[[ Material for the task open ]]

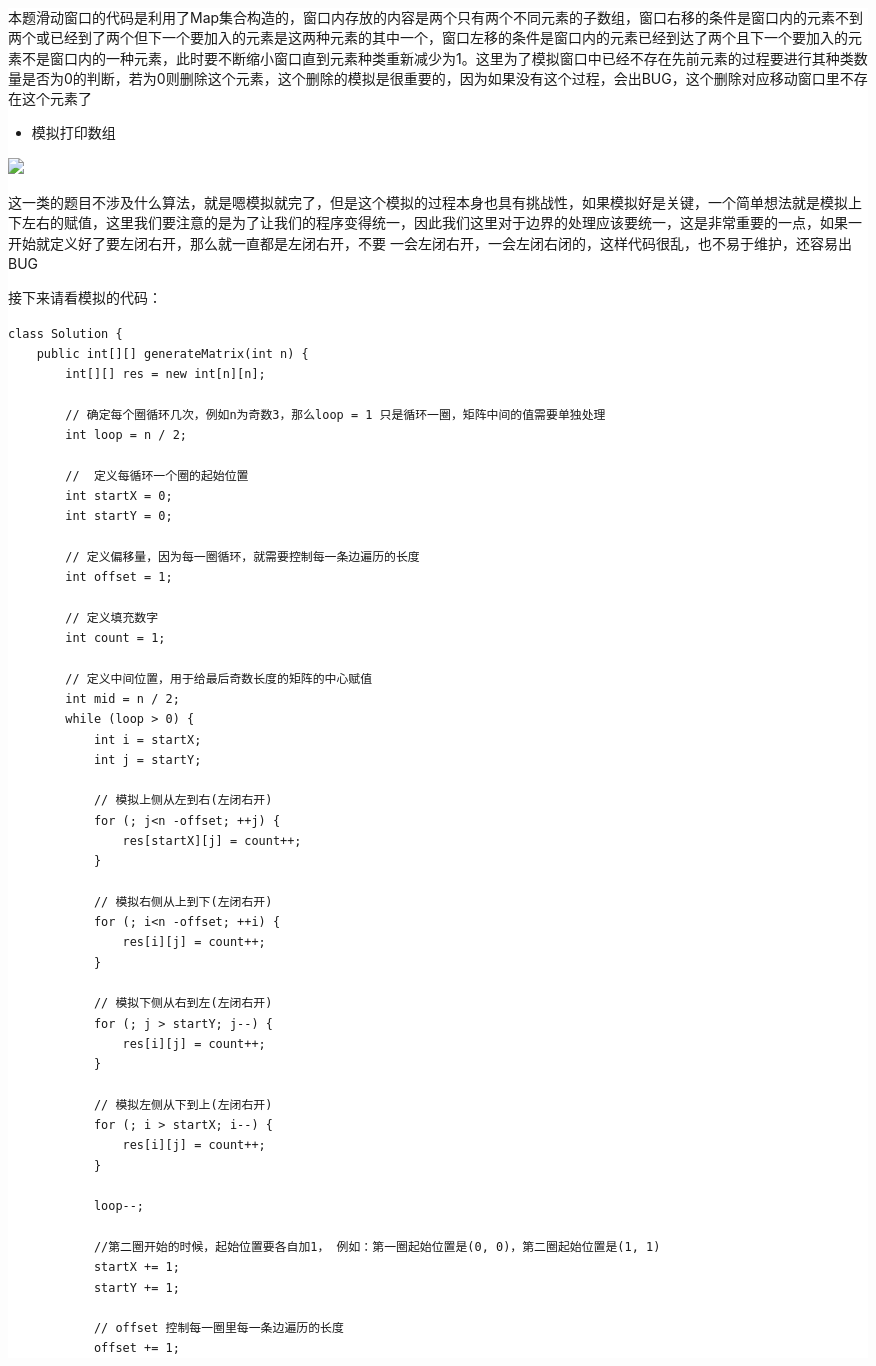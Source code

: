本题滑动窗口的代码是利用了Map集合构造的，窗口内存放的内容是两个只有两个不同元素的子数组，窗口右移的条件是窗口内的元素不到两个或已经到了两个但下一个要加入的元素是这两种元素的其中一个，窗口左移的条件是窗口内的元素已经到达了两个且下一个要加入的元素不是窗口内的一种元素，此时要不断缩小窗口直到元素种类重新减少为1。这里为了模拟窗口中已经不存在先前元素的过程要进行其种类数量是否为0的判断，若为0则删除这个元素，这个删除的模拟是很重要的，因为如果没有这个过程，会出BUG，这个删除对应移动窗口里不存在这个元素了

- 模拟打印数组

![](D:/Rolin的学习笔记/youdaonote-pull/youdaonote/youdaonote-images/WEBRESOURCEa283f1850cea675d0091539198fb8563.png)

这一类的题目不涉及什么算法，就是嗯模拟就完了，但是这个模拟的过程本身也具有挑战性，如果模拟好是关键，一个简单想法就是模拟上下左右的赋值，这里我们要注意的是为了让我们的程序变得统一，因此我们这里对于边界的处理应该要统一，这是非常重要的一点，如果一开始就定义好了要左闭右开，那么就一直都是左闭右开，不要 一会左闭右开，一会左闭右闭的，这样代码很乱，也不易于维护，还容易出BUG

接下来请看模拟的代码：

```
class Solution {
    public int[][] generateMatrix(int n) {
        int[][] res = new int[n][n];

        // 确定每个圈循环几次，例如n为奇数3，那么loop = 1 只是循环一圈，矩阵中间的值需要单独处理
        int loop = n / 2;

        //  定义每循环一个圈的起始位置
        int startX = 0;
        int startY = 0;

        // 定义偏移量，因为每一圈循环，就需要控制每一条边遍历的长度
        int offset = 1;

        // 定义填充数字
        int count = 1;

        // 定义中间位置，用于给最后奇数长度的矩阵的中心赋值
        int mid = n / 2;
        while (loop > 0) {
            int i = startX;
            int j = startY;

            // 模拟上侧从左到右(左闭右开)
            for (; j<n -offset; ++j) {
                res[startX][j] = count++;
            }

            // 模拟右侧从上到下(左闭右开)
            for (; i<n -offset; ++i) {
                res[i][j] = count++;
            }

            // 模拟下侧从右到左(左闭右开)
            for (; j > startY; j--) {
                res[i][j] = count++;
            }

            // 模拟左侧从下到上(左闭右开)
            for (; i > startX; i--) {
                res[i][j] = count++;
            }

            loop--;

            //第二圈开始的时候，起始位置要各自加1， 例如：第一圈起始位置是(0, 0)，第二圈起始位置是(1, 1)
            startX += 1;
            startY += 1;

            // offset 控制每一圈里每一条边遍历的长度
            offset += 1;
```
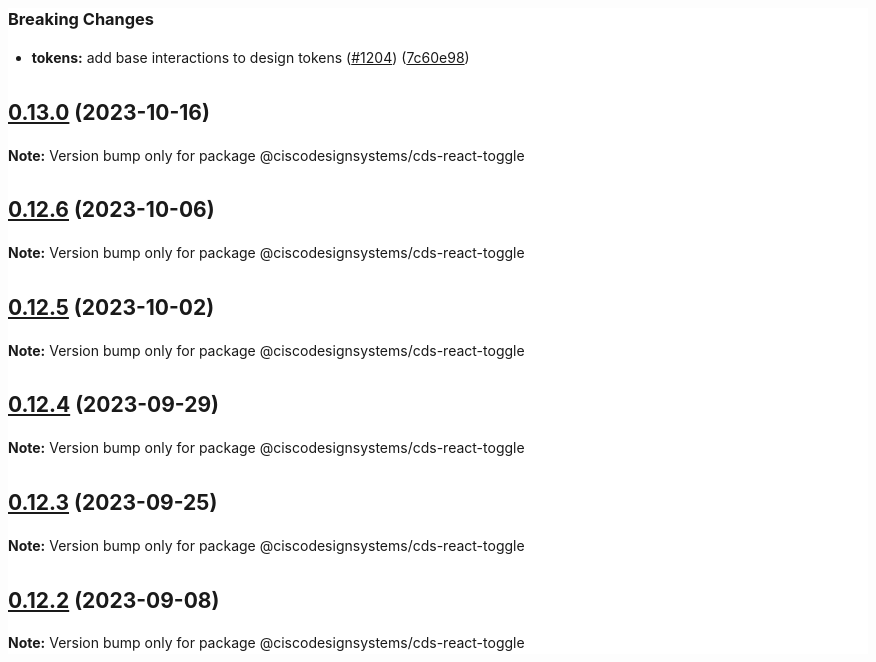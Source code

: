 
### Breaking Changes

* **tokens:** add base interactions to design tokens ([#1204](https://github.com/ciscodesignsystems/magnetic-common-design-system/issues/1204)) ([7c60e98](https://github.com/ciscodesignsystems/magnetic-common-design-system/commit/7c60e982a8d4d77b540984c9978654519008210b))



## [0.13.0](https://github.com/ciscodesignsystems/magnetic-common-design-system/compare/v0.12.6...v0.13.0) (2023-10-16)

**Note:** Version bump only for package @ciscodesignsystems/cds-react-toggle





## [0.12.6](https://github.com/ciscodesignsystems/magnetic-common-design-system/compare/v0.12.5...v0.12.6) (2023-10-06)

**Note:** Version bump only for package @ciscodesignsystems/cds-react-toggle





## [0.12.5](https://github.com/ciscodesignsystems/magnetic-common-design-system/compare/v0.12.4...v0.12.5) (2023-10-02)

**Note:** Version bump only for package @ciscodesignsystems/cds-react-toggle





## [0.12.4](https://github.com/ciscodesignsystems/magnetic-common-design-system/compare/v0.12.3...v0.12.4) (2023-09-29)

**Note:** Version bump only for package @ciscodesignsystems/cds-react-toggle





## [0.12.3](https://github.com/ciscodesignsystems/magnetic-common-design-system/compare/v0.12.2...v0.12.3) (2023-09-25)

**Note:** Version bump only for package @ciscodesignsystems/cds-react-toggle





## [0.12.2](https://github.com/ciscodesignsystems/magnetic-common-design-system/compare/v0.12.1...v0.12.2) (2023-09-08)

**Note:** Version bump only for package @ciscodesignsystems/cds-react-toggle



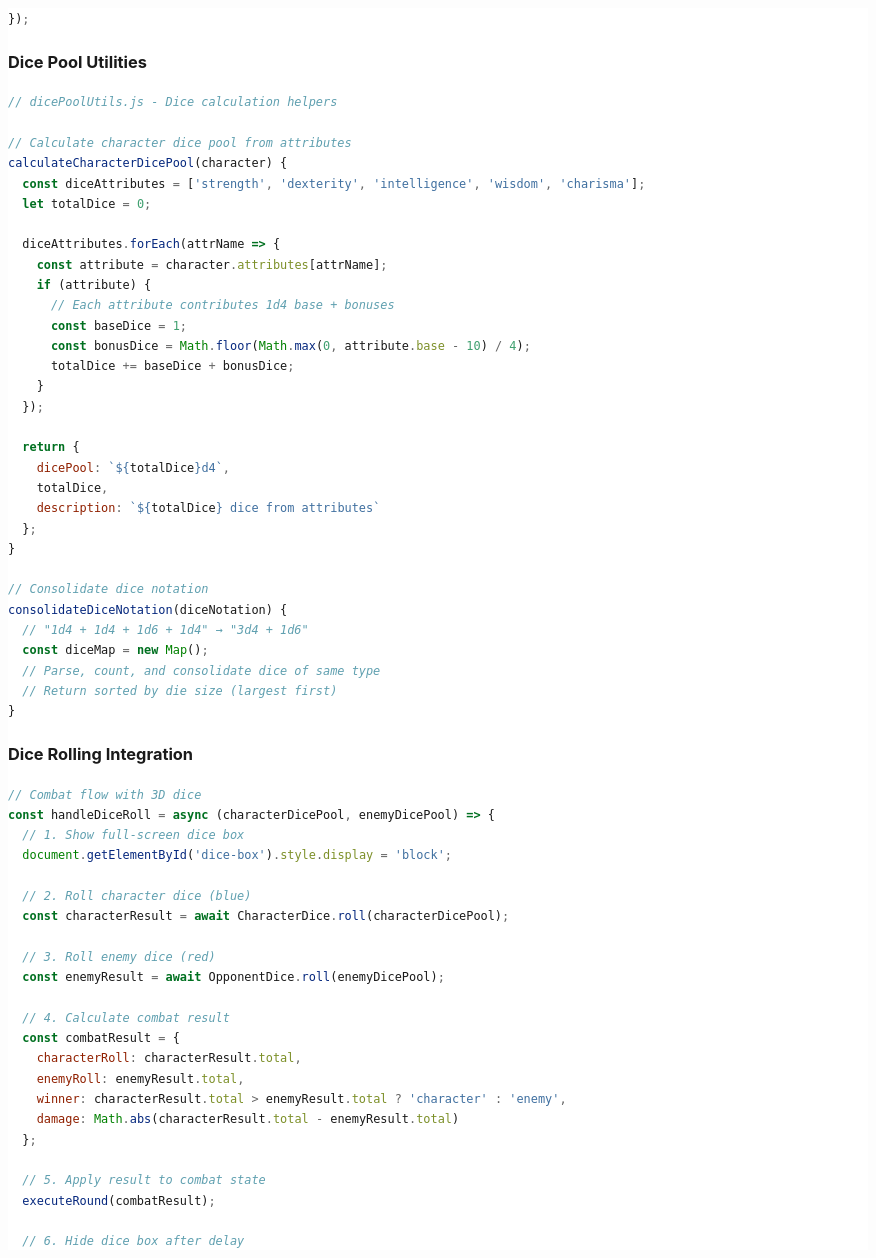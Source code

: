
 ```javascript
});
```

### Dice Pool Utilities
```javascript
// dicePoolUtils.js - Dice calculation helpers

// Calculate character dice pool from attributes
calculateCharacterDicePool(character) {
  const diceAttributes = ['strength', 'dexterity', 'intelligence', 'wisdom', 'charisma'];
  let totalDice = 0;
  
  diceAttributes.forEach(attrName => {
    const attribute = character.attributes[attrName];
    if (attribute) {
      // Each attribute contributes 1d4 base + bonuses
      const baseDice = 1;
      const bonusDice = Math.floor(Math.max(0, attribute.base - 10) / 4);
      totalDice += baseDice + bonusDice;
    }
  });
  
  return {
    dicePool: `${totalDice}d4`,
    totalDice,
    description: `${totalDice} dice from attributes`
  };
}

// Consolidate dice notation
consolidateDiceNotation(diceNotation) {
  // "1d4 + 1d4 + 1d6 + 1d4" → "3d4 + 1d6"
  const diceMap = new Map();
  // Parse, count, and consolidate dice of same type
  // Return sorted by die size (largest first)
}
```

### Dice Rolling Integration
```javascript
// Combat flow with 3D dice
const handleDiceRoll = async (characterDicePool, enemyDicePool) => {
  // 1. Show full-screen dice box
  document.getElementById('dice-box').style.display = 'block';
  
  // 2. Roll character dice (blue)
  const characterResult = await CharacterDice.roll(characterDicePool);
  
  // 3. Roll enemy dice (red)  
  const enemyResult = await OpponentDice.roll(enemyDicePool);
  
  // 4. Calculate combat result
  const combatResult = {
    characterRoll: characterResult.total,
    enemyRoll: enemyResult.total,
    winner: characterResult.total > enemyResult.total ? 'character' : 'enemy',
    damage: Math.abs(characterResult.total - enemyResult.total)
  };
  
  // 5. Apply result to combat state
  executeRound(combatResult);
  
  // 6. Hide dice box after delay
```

[[ Material for the task closed ]]

What is required:
Repeat the exact lines from the first line of the data through the line containing "### Breaking Changes". Nothing else, no pictures.

Written answer:
Source code

:本题滑动窗口的代码是利用了Map集合构造的，窗口内存放的内容是两个只有两个不同元素的子数组，窗口右移的条件是窗口内的元素不到两个或已经到了两个但下一个要加入的元素是这两种元素的其中一个，窗口左移的条件是窗口内的元素已经到达了两个且下一个要加入的元素不是窗口内的一种元素，此时要不断缩小窗口直到元素种类重新减少为1。这里为了模拟窗口中已经不存在先前元素的过程要进行其种类数量是否为0的判断，若为0则删除这个元素，这个删除的模拟是很重要的，因为如果没有这个过程，会出BUG，这个删除对应移动窗口里不存在这个元素了

- 模拟打印数组

![](D:/Rolin的学习笔记/youdaonote-pull/youdaonote/youdaonote-images/WEBRESOURCEa283f1850cea675d0091539198fb8563.png)

这一类的题目不涉及什么算法，就是嗯模拟就完了，但是这个模拟的过程本身也具有挑战性，如果模拟好是关键，一个简单想法就是模拟上下左右的赋值，这里我们要注意的是为了让我们的程序变得统一，因此我们这里对于边界的处理应该要统一，这是非常重要的一点，如果一开始就定义好了要左闭右开，那么就一直都是左闭右开，不要 一会左闭右开，一会左闭右闭的，这样代码很乱，也不易于维护，还容易出BUG

接下来请看模拟的代码：

```
class Solution {
    public int[][] generateMatrix(int n) {
        int[][] res = new int[n][n];

        // 确定每个圈循环几次，例如n为奇数3，那么loop = 1 只是循环一圈，矩阵中间的值需要单独处理
        int loop = n / 2;

        //  定义每循环一个圈的起始位置
        int startX = 0;
        int startY = 0;

        // 定义偏移量，因为每一圈循环，就需要控制每一条边遍历的长度
        int offset = 1;

        // 定义填充数字
        int count = 1;

        // 定义中间位置，用于给最后奇数长度的矩阵的中心赋值
        int mid = n / 2;
        while (loop > 0) {
            int i = startX;
            int j = startY;

            // 模拟上侧从左到右(左闭右开)
            for (; j<n -offset; ++j) {
                res[startX][j] = count++;
            }

            // 模拟右侧从上到下(左闭右开)
            for (; i<n -offset; ++i) {
                res[i][j] = count++;
            }

            // 模拟下侧从右到左(左闭右开)
            for (; j > startY; j--) {
                res[i][j] = count++;
            }

            // 模拟左侧从下到上(左闭右开)
            for (; i > startX; i--) {
                res[i][j] = count++;
            }

            loop--;

            //第二圈开始的时候，起始位置要各自加1， 例如：第一圈起始位置是(0, 0)，第二圈起始位置是(1, 1)
            startX += 1;
            startY += 1;

            // offset 控制每一圈里每一条边遍历的长度
            offset += 1;
```
Source code

: 
### Breaking Changes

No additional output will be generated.